グミ・チョコレート・パイン (2007)

高校2年生の賢三は、アンダーグラウンドなロックが好きな音楽少年。他のクラスメートを低俗な奴らと嘲り、「オレはアイツらとは違う」と思いながら、何をしていいか分からず、毎夜、親友二人と酒を飲んでは悶々と過ごしていた。ある日、薄暗い名画座で同じクラスの美甘子と会う。秘かに彼女に憧れていた賢三は、美甘子が自分と同じ側の人間であることを知る。自分の中で何かが変わった賢三は、親友二人とバンドを組むことに…。


ケラリーノ・サンドロヴィッチ監督特集@早稲田松竹に行ってきました。『1980』『グミ・チョコレート・パイン』の二本立てです。彼が監督・脚本を手がけている連続ドラマ「時効警察」は観たことがありますが、映画は初見でした。大槻ケンヂ原作の小説『グミ・チョコレート・パイン』を映画化した作品です。高校時代にこの小説を読み、「この主人公、まるっきり俺じゃん!」となったクチなので、それなりの思い入れを持って鑑賞。以下ネタバレ含みます。



 大人になった賢三と、鬱屈した青春を過ごした高校時代の賢三の話が交互に絡まって進んでいきます。この暗い青春は、クラスのメインストリームから外れてしまった男性には「そうだよ!そうなんだよ!」と、首を激しく立てに振ることができる内容だと思います。たとえば、オナニーするシーンなんかとてもリアルですね。勉強机に座って、ズボンとパンツだけ下ろしてるという感じ。あと、ノートに向かって自主企画映画の構想を描くシーンなんかも。ただノートに書くだけで、実際の行動には移せず妄想を繰り返すこととかね。


 「普通のやつら」とは違う、という思いを抱きながらも、本当に普通ではなく、ブルマ泥棒を繰り返し、エキセントリックで危ないヤツである「山之内」とは一緒にされたくない。メインにもオルタナティブにもなれない、そんな葛藤を演じるのが主人公なんですが、いまいちそういった苦悩が描かれてなかったなー、と思います。バンドを組んだ暗い仲間たちから外れてしまった気持ちとか、山之上に対する劣等感をもっと観たかったです。

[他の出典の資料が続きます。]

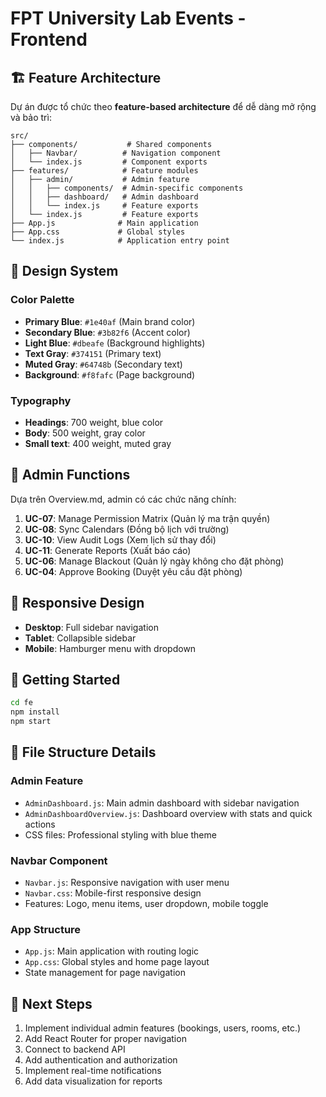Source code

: # FPT University Lab Events - Frontend

## 🏗️ Feature Architecture

Dự án được tổ chức theo **feature-based architecture** để dễ dàng mở rộng và bảo trì:

```
src/
├── components/           # Shared components
│   ├── Navbar/          # Navigation component
│   └── index.js         # Component exports
├── features/            # Feature modules
│   ├── admin/           # Admin feature
│   │   ├── components/  # Admin-specific components
│   │   ├── dashboard/   # Admin dashboard
│   │   └── index.js     # Feature exports
│   └── index.js         # Feature exports
├── App.js              # Main application
├── App.css             # Global styles
└── index.js            # Application entry point
```

## 🎨 Design System

### Color Palette
- **Primary Blue**: `#1e40af` (Main brand color)
- **Secondary Blue**: `#3b82f6` (Accent color)
- **Light Blue**: `#dbeafe` (Background highlights)
- **Text Gray**: `#374151` (Primary text)
- **Muted Gray**: `#64748b` (Secondary text)
- **Background**: `#f8fafc` (Page background)

### Typography
- **Headings**: 700 weight, blue color
- **Body**: 500 weight, gray color
- **Small text**: 400 weight, muted gray

## 🔧 Admin Functions

Dựa trên Overview.md, admin có các chức năng chính:

1. **UC-07**: Manage Permission Matrix (Quản lý ma trận quyền)
2. **UC-08**: Sync Calendars (Đồng bộ lịch với trường)
3. **UC-10**: View Audit Logs (Xem lịch sử thay đổi)
4. **UC-11**: Generate Reports (Xuất báo cáo)
5. **UC-06**: Manage Blackout (Quản lý ngày không cho đặt phòng)
6. **UC-04**: Approve Booking (Duyệt yêu cầu đặt phòng)

## 📱 Responsive Design

- **Desktop**: Full sidebar navigation
- **Tablet**: Collapsible sidebar
- **Mobile**: Hamburger menu with dropdown

## 🚀 Getting Started

```bash
cd fe
npm install
npm start
```

## 📁 File Structure Details

### Admin Feature
- `AdminDashboard.js`: Main admin dashboard with sidebar navigation
- `AdminDashboardOverview.js`: Dashboard overview with stats and quick actions
- CSS files: Professional styling with blue theme

### Navbar Component
- `Navbar.js`: Responsive navigation with user menu
- `Navbar.css`: Mobile-first responsive design
- Features: Logo, menu items, user dropdown, mobile toggle

### App Structure
- `App.js`: Main application with routing logic
- `App.css`: Global styles and home page layout
- State management for page navigation

## 🎯 Next Steps

1. Implement individual admin features (bookings, users, rooms, etc.)
2. Add React Router for proper navigation
3. Connect to backend API
4. Add authentication and authorization
5. Implement real-time notifications
6. Add data visualization for reports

 賢三の友達であり、バンドメンバーとなるカワボンとタクオの配役はナイス。特にタクオは良いですね。気持ち悪いです。美人教師を見つめるタクオの視線が、この映画のベスト演技でした。映画の超重要人物である、賢三の憧れの人物、山口美甘子を演じた黒川芽衣ですが、彼女も良かった。体が非常に肉感的(笑)で、高校生男子の妄想が膨らむわー。ただキャラとしては、もっと奔放な女性で、学校からも一目置かれる存在、という方が良かったんじゃないでしょうか。クラスに溶け込みすぎて、普通とちょっと違う、という点が無かったのが残念です。

 
 大人になった賢三が、アイドルとなった山口美甘子から手紙をもらう、っていう設定は映画だけのもので、これがこの映画最大のミスだと思います。数十年後に片思いをしていた女から、手紙をもらうってすごく陳腐だと思いました。映画は小説のグミ編とチョコ編のはじめで終わりなんですが、その後のチョコレート編、パイン編では賢三がどん底に突き落とされるような話が進んでいき、それこそが自分にはリアルに感じられ面白かった点だったので、映画の「実は山口美甘子も、賢三のことを気にかけていた」っていうニュアンスが自分には合わなかったです。


 小説目線で、やや主観と食い違って粗探しになってしまいましたが、映画として面白かったです。女性でこの映画を支持している人がいたら、どういった点が面白かったのかぜひ聞いてみたいですね!